ただし、こちらの掲示板は三島市が設置したもので、先ほどの清水町によって設置された掲示板とは異なる記述が見られます。

例えば、長さは清水町の記述では42.7mとなっていますが、こちらは45.5m・・・。
さらに、幅も清水町の記述では1.9mとなっていますが、こちらは1.8m・・・。
参考文献を提示している三島市の記述のほうが信憑性は高そうですが、一体どちらが正しいのでしょうか?





掲示板の脇の通路を進んでいきます。
どう見ても私有地のような雰囲気で居心地が悪いですが・・・。

千貫樋が間近に見えてきました。







千貫樋の真下に来ました。
突然現れた橋脚の列は、閑静な住宅街において異質の存在です。

掲示板によれば、もともと木製だった樋は関東大震災(1923年)で崩落したため、現在の鉄筋コンクリートの姿になったようです。
木製だった時代も見てみたかったですが、現在の姿もすでに90年以上が経過していると思われ、貴重なものといえます。






反対側を見ると、ちょうど千貫樋の起点部分でした。
色々と物が置かれており見にくいですが、橋台は石積みとなっています。
先ほどの終点側とは処理が異なっていますが、竣功年月の違いでしょうか? それとも橋台自体の高さの違いによるものでしょうか?

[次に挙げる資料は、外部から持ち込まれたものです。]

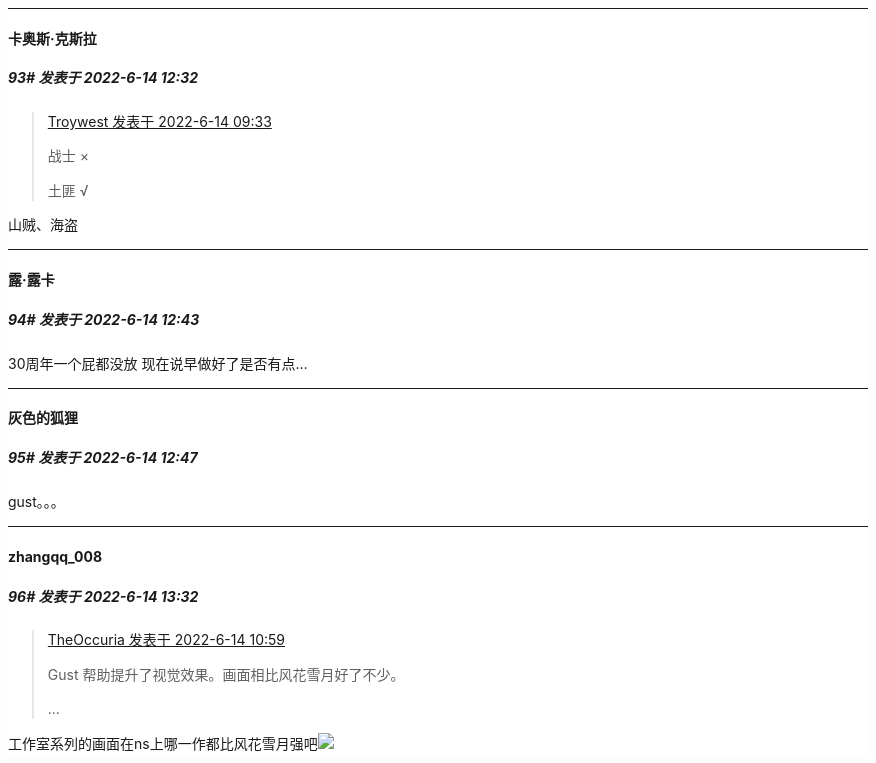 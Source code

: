 

*****

####  卡奥斯·克斯拉  
##### 93#       发表于 2022-6-14 12:32

<blockquote><a href="httphttps://bbs.saraba1st.com/2b/forum.php?mod=redirect&amp;goto=findpost&amp;pid=56258943&amp;ptid=2075638" target="_blank">Troywest 发表于 2022-6-14 09:33</a>

战士 ×

土匪 √</blockquote>
山贼、海盗



*****

####  露·露卡  
##### 94#       发表于 2022-6-14 12:43

30周年一个屁都没放 现在说早做好了是否有点…

*****

####  灰色的狐狸  
##### 95#       发表于 2022-6-14 12:47

gust。。。



*****

####  zhangqq_008  
##### 96#       发表于 2022-6-14 13:32

<blockquote><a href="httphttps://bbs.saraba1st.com/2b/forum.php?mod=redirect&amp;goto=findpost&amp;pid=56260266&amp;ptid=2075638" target="_blank">TheOccuria 发表于 2022-6-14 10:59</a>

Gust 帮助提升了视觉效果。画面相比风花雪月好了不少。

 ...</blockquote>
工作室系列的画面在ns上哪一作都比风花雪月强吧<img src="https://static.saraba1st.com/image/smiley/face2017/254.png" referrerpolicy="no-referrer">

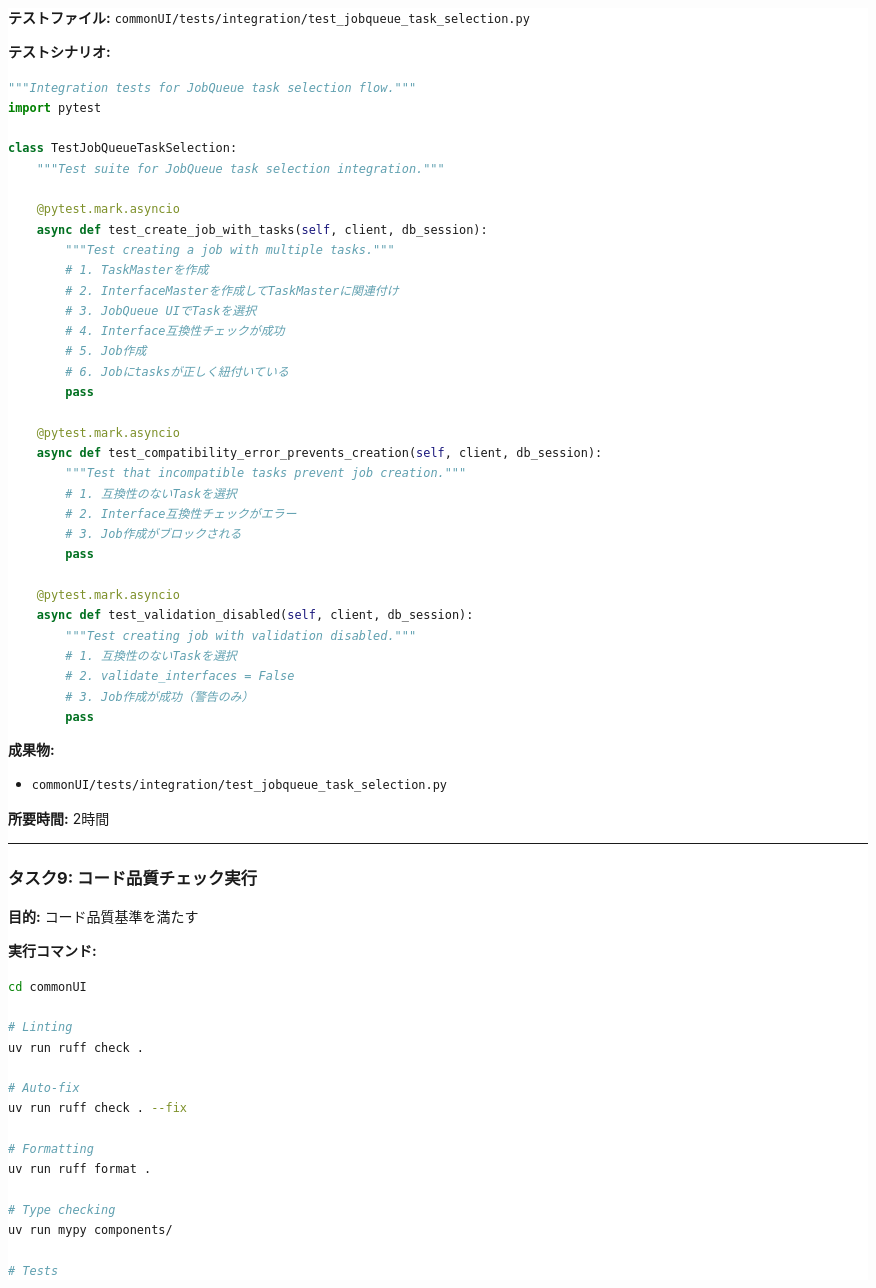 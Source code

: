 **テストファイル:** `commonUI/tests/integration/test_jobqueue_task_selection.py`

**テストシナリオ:**
```python
"""Integration tests for JobQueue task selection flow."""
import pytest

class TestJobQueueTaskSelection:
    """Test suite for JobQueue task selection integration."""

    @pytest.mark.asyncio
    async def test_create_job_with_tasks(self, client, db_session):
        """Test creating a job with multiple tasks."""
        # 1. TaskMasterを作成
        # 2. InterfaceMasterを作成してTaskMasterに関連付け
        # 3. JobQueue UIでTaskを選択
        # 4. Interface互換性チェックが成功
        # 5. Job作成
        # 6. Jobにtasksが正しく紐付いている
        pass

    @pytest.mark.asyncio
    async def test_compatibility_error_prevents_creation(self, client, db_session):
        """Test that incompatible tasks prevent job creation."""
        # 1. 互換性のないTaskを選択
        # 2. Interface互換性チェックがエラー
        # 3. Job作成がブロックされる
        pass

    @pytest.mark.asyncio
    async def test_validation_disabled(self, client, db_session):
        """Test creating job with validation disabled."""
        # 1. 互換性のないTaskを選択
        # 2. validate_interfaces = False
        # 3. Job作成が成功（警告のみ）
        pass
```

**成果物:**
- `commonUI/tests/integration/test_jobqueue_task_selection.py`

**所要時間:** 2時間

---

### タスク9: コード品質チェック実行

**目的:** コード品質基準を満たす

**実行コマンド:**
```bash
cd commonUI

# Linting
uv run ruff check .

# Auto-fix
uv run ruff check . --fix

# Formatting
uv run ruff format .

# Type checking
uv run mypy components/

# Tests
``` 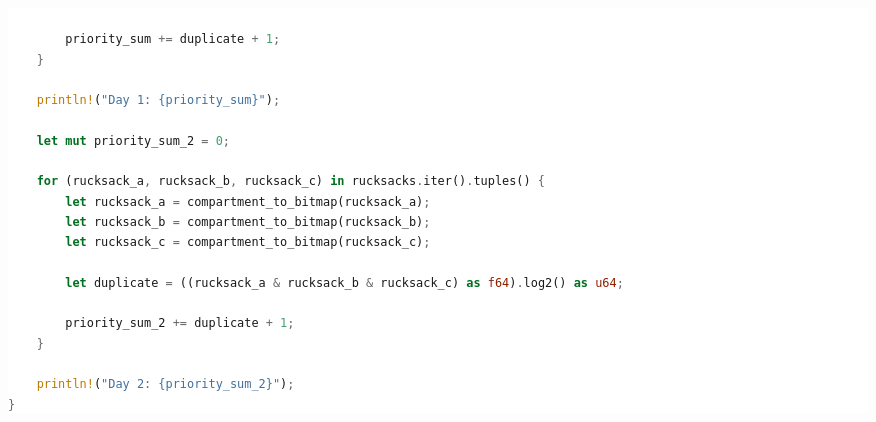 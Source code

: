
 ```Rust

        priority_sum += duplicate + 1;
    }

    println!("Day 1: {priority_sum}");

    let mut priority_sum_2 = 0;

    for (rucksack_a, rucksack_b, rucksack_c) in rucksacks.iter().tuples() {
        let rucksack_a = compartment_to_bitmap(rucksack_a);
        let rucksack_b = compartment_to_bitmap(rucksack_b);
        let rucksack_c = compartment_to_bitmap(rucksack_c);

        let duplicate = ((rucksack_a & rucksack_b & rucksack_c) as f64).log2() as u64;

        priority_sum_2 += duplicate + 1;
    }

    println!("Day 2: {priority_sum_2}");
}
```
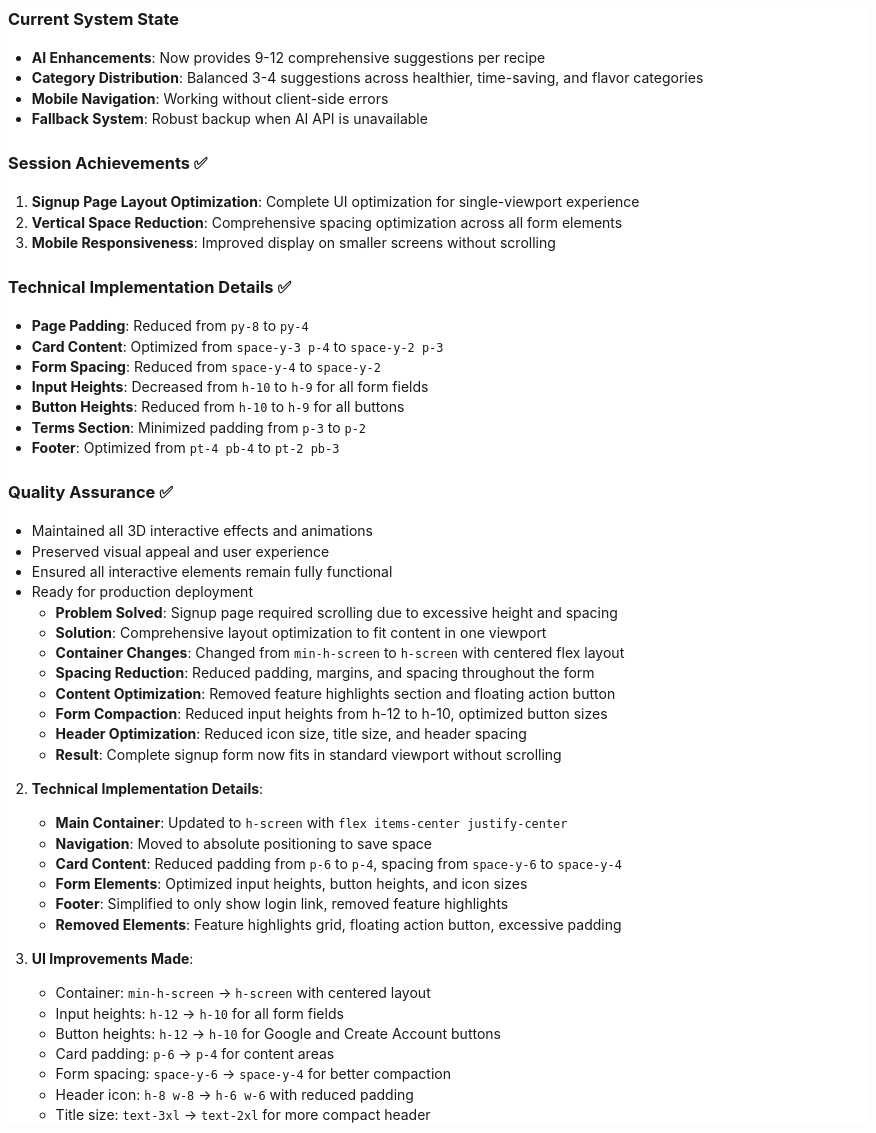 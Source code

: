 ### Current System State
- **AI Enhancements**: Now provides 9-12 comprehensive suggestions per recipe
- **Category Distribution**: Balanced 3-4 suggestions across healthier, time-saving, and flavor categories
- **Mobile Navigation**: Working without client-side errors
- **Fallback System**: Robust backup when AI API is unavailable

### Session Achievements ✅
1. **Signup Page Layout Optimization**: Complete UI optimization for single-viewport experience
2. **Vertical Space Reduction**: Comprehensive spacing optimization across all form elements
3. **Mobile Responsiveness**: Improved display on smaller screens without scrolling

### Technical Implementation Details ✅
- **Page Padding**: Reduced from `py-8` to `py-4`
- **Card Content**: Optimized from `space-y-3 p-4` to `space-y-2 p-3`
- **Form Spacing**: Reduced from `space-y-4` to `space-y-2`
- **Input Heights**: Decreased from `h-10` to `h-9` for all form fields
- **Button Heights**: Reduced from `h-10` to `h-9` for all buttons
- **Terms Section**: Minimized padding from `p-3` to `p-2`
- **Footer**: Optimized from `pt-4 pb-4` to `pt-2 pb-3`

### Quality Assurance ✅
- Maintained all 3D interactive effects and animations
- Preserved visual appeal and user experience
- Ensured all interactive elements remain fully functional
- Ready for production deployment
   - **Problem Solved**: Signup page required scrolling due to excessive height and spacing
   - **Solution**: Comprehensive layout optimization to fit content in one viewport
   - **Container Changes**: Changed from `min-h-screen` to `h-screen` with centered flex layout
   - **Spacing Reduction**: Reduced padding, margins, and spacing throughout the form
   - **Content Optimization**: Removed feature highlights section and floating action button
   - **Form Compaction**: Reduced input heights from h-12 to h-10, optimized button sizes
   - **Header Optimization**: Reduced icon size, title size, and header spacing
   - **Result**: Complete signup form now fits in standard viewport without scrolling

2. **Technical Implementation Details**:
   - **Main Container**: Updated to `h-screen` with `flex items-center justify-center`
   - **Navigation**: Moved to absolute positioning to save space
   - **Card Content**: Reduced padding from `p-6` to `p-4`, spacing from `space-y-6` to `space-y-4`
   - **Form Elements**: Optimized input heights, button heights, and icon sizes
   - **Footer**: Simplified to only show login link, removed feature highlights
   - **Removed Elements**: Feature highlights grid, floating action button, excessive padding

3. **UI Improvements Made**:
   - Container: `min-h-screen` → `h-screen` with centered layout
   - Input heights: `h-12` → `h-10` for all form fields
   - Button heights: `h-12` → `h-10` for Google and Create Account buttons
   - Card padding: `p-6` → `p-4` for content areas
   - Form spacing: `space-y-6` → `space-y-4` for better compaction
   - Header icon: `h-8 w-8` → `h-6 w-6` with reduced padding
   - Title size: `text-3xl` → `text-2xl` for more compact header
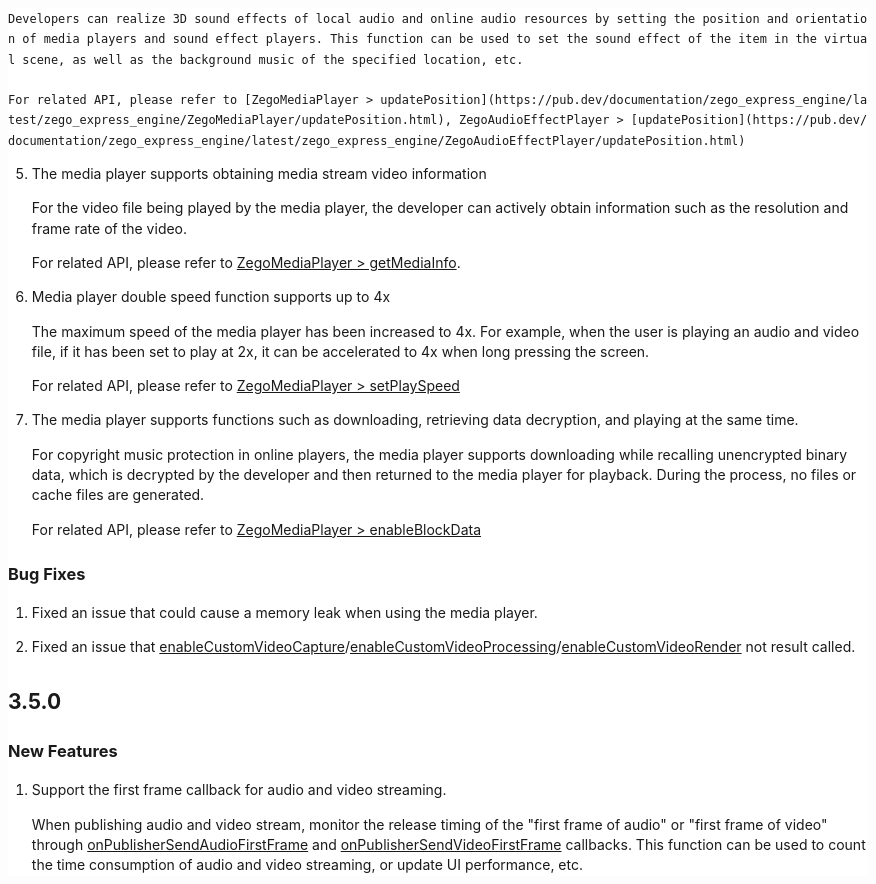     Developers can realize 3D sound effects of local audio and online audio resources by setting the position and orientation of media players and sound effect players. This function can be used to set the sound effect of the item in the virtual scene, as well as the background music of the specified location, etc.

    For related API, please refer to [ZegoMediaPlayer > updatePosition](https://pub.dev/documentation/zego_express_engine/latest/zego_express_engine/ZegoMediaPlayer/updatePosition.html), ZegoAudioEffectPlayer > [updatePosition](https://pub.dev/documentation/zego_express_engine/latest/zego_express_engine/ZegoAudioEffectPlayer/updatePosition.html)

5. The media player supports obtaining media stream video information

    For the video file being played by the media player, the developer can actively obtain information such as the resolution and frame rate of the video.

    For related API, please refer to [ZegoMediaPlayer > getMediaInfo](https://pub.dev/documentation/zego_express_engine/latest/zego_express_engine/ZegoMediaPlayer/getMediaInfo.html).

6. Media player double speed function supports up to 4x

    The maximum speed of the media player has been increased to 4x. For example, when the user is playing an audio and video file, if it has been set to play at 2x, it can be accelerated to 4x when long pressing the screen.

    For related API, please refer to [ZegoMediaPlayer > setPlaySpeed](https://pub.dev/documentation/zego_express_engine/latest/zego_express_engine/ZegoMediaPlayer/setPlaySpeed.html)

7. The media player supports functions such as downloading, retrieving data decryption, and playing at the same time.

    For copyright music protection in online players, the media player supports downloading while recalling unencrypted binary data, which is decrypted by the developer and then returned to the media player for playback. During the process, no files or cache files are generated.

    For related API, please refer to [ZegoMediaPlayer > enableBlockData](https://pub.dev/documentation/zego_express_engine/latest/zego_express_engine/ZegoMediaPlayer/enableBlockData.html)

### Bug Fixes

1. Fixed an issue that could cause a memory leak when using the media player.

2. Fixed an issue that [enableCustomVideoCapture](https://pub.dev/documentation/zego_express_engine/latest/zego_express_engine/ZegoExpressEngineCustomVideoIO/enableCustomVideoCapture.html)/[enableCustomVideoProcessing](https://pub.dev/documentation/zego_express_engine/latest/zego_express_engine/ZegoExpressEngineCustomVideoIO/enableCustomVideoProcessing.html)/[enableCustomVideoRender](https://pub.dev/documentation/zego_express_engine/latest/zego_express_engine/ZegoExpressEngineCustomVideoIO/enableCustomVideoRender.html) not result called.

## 3.5.0

### **New Features**

1. Support the first frame callback for audio and video streaming.

    When publishing audio and video stream, monitor the release timing of the "first frame of audio" or "first frame of video" through [onPublisherSendAudioFirstFrame](https://pub.dev/documentation/zego_express_engine/latest/zego_express_engine/ZegoExpressEngine/onPublisherSendAudioFirstFrame.html) and [onPublisherSendVideoFirstFrame](https://pub.dev/documentation/zego_express_engine/latest/zego_express_engine/ZegoExpressEngine/onPublisherSendVideoFirstFrame.html) callbacks. This function can be used to count the time consumption of audio and video streaming, or update UI performance, etc.

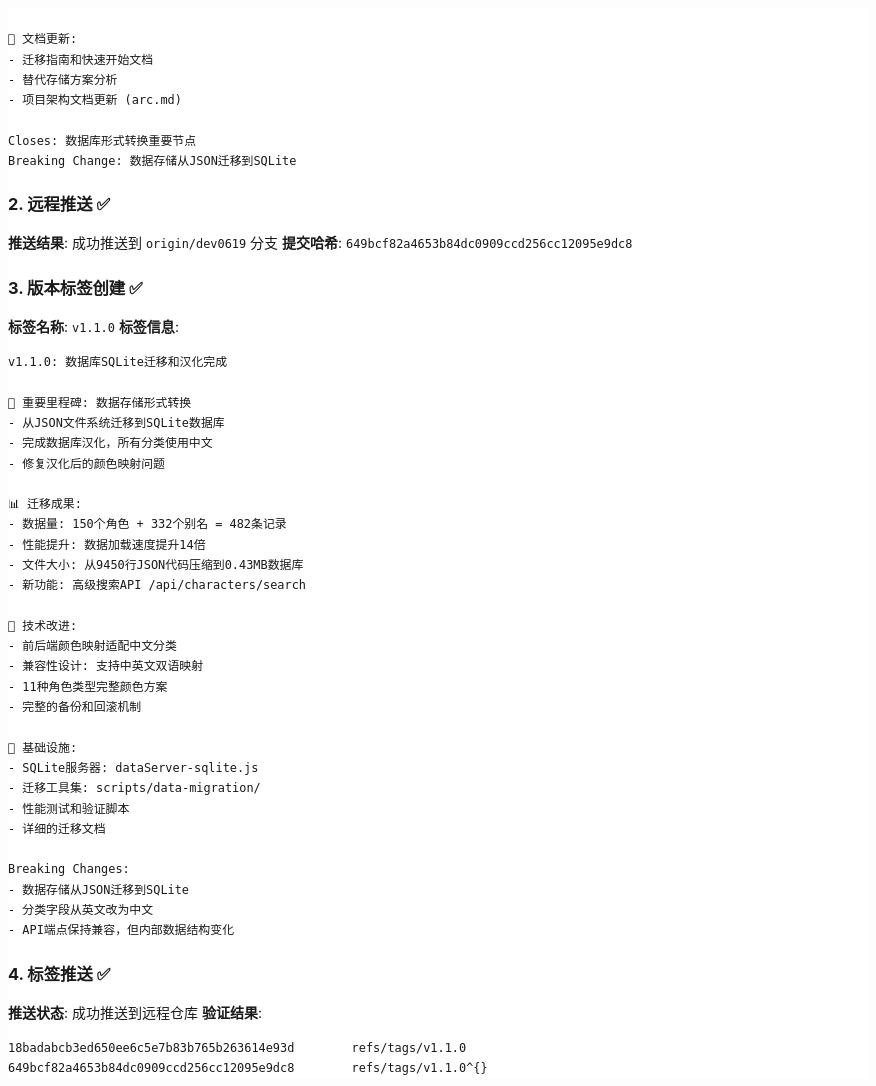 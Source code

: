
 ```

📝 文档更新:
- 迁移指南和快速开始文档
- 替代存储方案分析
- 项目架构文档更新 (arc.md)

Closes: 数据库形式转换重要节点
Breaking Change: 数据存储从JSON迁移到SQLite
```

### 2. 远程推送 ✅
**推送结果**: 成功推送到 `origin/dev0619` 分支
**提交哈希**: `649bcf82a4653b84dc0909ccd256cc12095e9dc8`

### 3. 版本标签创建 ✅
**标签名称**: `v1.1.0`
**标签信息**:
```
v1.1.0: 数据库SQLite迁移和汉化完成

🎯 重要里程碑: 数据存储形式转换
- 从JSON文件系统迁移到SQLite数据库
- 完成数据库汉化，所有分类使用中文
- 修复汉化后的颜色映射问题

📊 迁移成果:
- 数据量: 150个角色 + 332个别名 = 482条记录
- 性能提升: 数据加载速度提升14倍
- 文件大小: 从9450行JSON代码压缩到0.43MB数据库
- 新功能: 高级搜索API /api/characters/search

🎨 技术改进:
- 前后端颜色映射适配中文分类
- 兼容性设计: 支持中英文双语映射
- 11种角色类型完整颜色方案
- 完整的备份和回滚机制

🔧 基础设施:
- SQLite服务器: dataServer-sqlite.js
- 迁移工具集: scripts/data-migration/
- 性能测试和验证脚本
- 详细的迁移文档

Breaking Changes:
- 数据存储从JSON迁移到SQLite
- 分类字段从英文改为中文
- API端点保持兼容，但内部数据结构变化
```

### 4. 标签推送 ✅
**推送状态**: 成功推送到远程仓库
**验证结果**: 
```
18badabcb3ed650ee6c5e7b83b765b263614e93d        refs/tags/v1.1.0
649bcf82a4653b84dc0909ccd256cc12095e9dc8        refs/tags/v1.1.0^{}
```

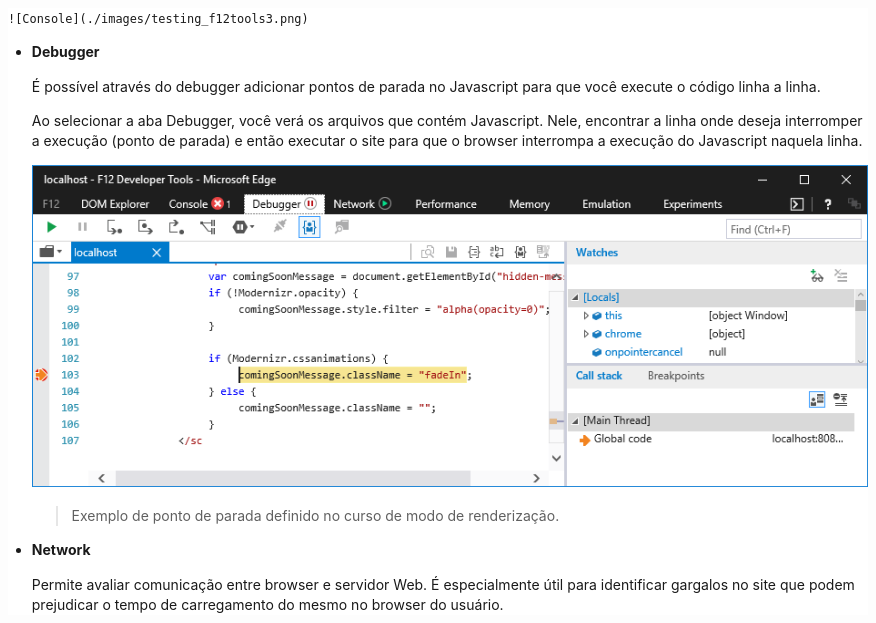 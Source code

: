 	![Console](./images/testing_f12tools3.png)

- **Debugger**

	É possível através do debugger adicionar pontos de parada no Javascript para que você execute o código linha a linha. 

	Ao selecionar a aba Debugger, você verá os arquivos que contém Javascript. Nele, encontrar a linha onde deseja interromper a execução (ponto de parada) e então executar o site para que o browser interrompa a execução do Javascript naquela linha.

	![Console](./images/testing_f12tools_debugger.png)

	> Exemplo de ponto de parada definido no curso de modo de renderização.

- **Network**

	Permite avaliar comunicação entre browser e servidor Web. É especialmente útil para identificar gargalos no site que podem prejudicar o tempo de carregamento do mesmo no browser do usuário.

※この画像はマウスを乗せると切り替わります(少々時間がかかる場合があります)。

そのまま橋脚沿いに進むと、境川を跨ぐ部分に差し掛かりました。
境川の手前と奥では地面の高さが異なっていますが、こちらも石積みでうまく調整しています。

なお、境川より先は、千貫樋に近接して(というかもはや直下w 鉄道の高架橋じゃないんだから・・・)住宅があるため、千貫樋を辿ることができなくなります。






※この画像はマウスを乗せると切り替わります(少々時間がかかる場合があります)。

先ほどの通路には、さらに続きがあり、千貫樋の脇へ登るような階段が設置されています。
しかし、どう見ても民家の軒先であり(勝手口もあるし・・・)、通っていいものか悩んでしまいます。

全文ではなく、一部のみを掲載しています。